◆ **MATERIAL PROVIDED**:
-*-

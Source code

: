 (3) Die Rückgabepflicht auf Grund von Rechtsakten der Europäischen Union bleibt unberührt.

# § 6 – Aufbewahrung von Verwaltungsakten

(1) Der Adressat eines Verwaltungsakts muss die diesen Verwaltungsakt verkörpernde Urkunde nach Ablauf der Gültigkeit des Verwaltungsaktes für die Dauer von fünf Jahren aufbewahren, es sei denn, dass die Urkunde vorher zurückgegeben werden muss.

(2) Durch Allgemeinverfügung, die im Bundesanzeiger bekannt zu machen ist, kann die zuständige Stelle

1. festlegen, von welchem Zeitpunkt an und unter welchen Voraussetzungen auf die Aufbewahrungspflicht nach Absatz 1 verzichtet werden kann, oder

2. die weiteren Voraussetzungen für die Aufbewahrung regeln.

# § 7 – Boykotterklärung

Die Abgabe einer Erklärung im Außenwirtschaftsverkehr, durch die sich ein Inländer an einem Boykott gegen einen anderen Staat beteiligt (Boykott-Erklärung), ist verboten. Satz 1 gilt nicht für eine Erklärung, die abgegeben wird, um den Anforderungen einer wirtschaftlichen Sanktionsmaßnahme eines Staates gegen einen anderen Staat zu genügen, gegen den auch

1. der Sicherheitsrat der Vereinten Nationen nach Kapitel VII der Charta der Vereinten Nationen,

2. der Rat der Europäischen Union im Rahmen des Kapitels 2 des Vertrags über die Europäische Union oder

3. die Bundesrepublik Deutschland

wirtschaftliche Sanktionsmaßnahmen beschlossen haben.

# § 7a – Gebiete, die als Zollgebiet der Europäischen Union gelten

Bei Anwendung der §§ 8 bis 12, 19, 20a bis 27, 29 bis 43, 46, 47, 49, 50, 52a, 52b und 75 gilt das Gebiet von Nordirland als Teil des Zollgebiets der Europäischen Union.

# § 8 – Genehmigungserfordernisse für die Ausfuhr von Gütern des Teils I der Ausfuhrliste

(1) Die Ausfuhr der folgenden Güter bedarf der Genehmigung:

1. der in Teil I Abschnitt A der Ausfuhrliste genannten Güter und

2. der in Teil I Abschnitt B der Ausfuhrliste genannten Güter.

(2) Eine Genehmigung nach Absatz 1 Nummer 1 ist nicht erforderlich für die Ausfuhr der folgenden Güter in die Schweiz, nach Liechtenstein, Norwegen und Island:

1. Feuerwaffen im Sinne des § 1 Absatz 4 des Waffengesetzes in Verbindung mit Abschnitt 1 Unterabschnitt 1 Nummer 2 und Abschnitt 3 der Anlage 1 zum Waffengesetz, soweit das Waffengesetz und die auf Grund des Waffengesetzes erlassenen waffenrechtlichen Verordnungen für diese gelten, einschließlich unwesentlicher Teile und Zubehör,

-*-

Only the number is wanted: count the lines of the records that hold the word "oder".

2